Each line below that carries the string "checks" must appear in the answer.

Document images with source code

* * * * * * *

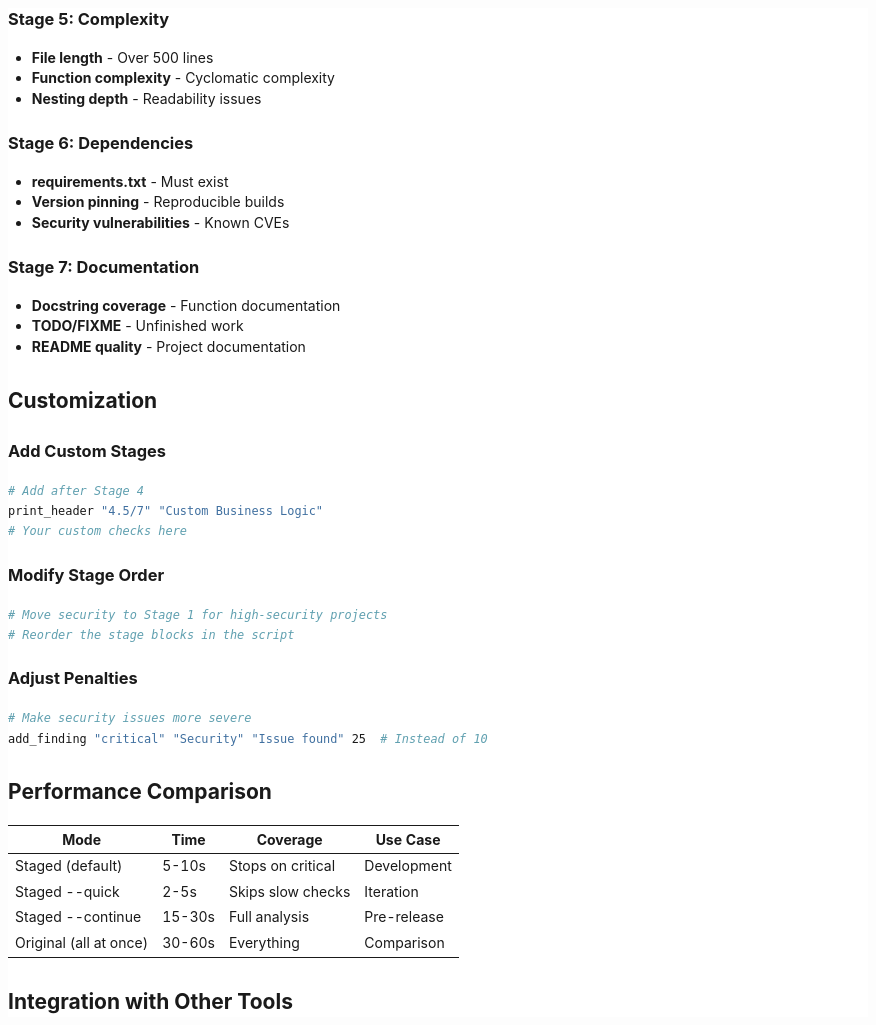 ### Stage 5: Complexity
- **File length** - Over 500 lines
- **Function complexity** - Cyclomatic complexity
- **Nesting depth** - Readability issues

### Stage 6: Dependencies
- **requirements.txt** - Must exist
- **Version pinning** - Reproducible builds
- **Security vulnerabilities** - Known CVEs

### Stage 7: Documentation
- **Docstring coverage** - Function documentation
- **TODO/FIXME** - Unfinished work
- **README quality** - Project documentation

## Customization

### Add Custom Stages
```bash
# Add after Stage 4
print_header "4.5/7" "Custom Business Logic"
# Your custom checks here
```

### Modify Stage Order
```bash
# Move security to Stage 1 for high-security projects
# Reorder the stage blocks in the script
```

### Adjust Penalties
```bash
# Make security issues more severe
add_finding "critical" "Security" "Issue found" 25  # Instead of 10
```

## Performance Comparison

| Mode | Time | Coverage | Use Case |
|------|------|----------|----------|
| Staged (default) | 5-10s | Stops on critical | Development |
| Staged --quick | 2-5s | Skips slow checks | Iteration |
| Staged --continue | 15-30s | Full analysis | Pre-release |
| Original (all at once) | 30-60s | Everything | Comparison |

## Integration with Other Tools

* * * * * * *

Response box:
# Your custom checks here
| Staged --quick | 2-5s | Skips slow checks | Iteration |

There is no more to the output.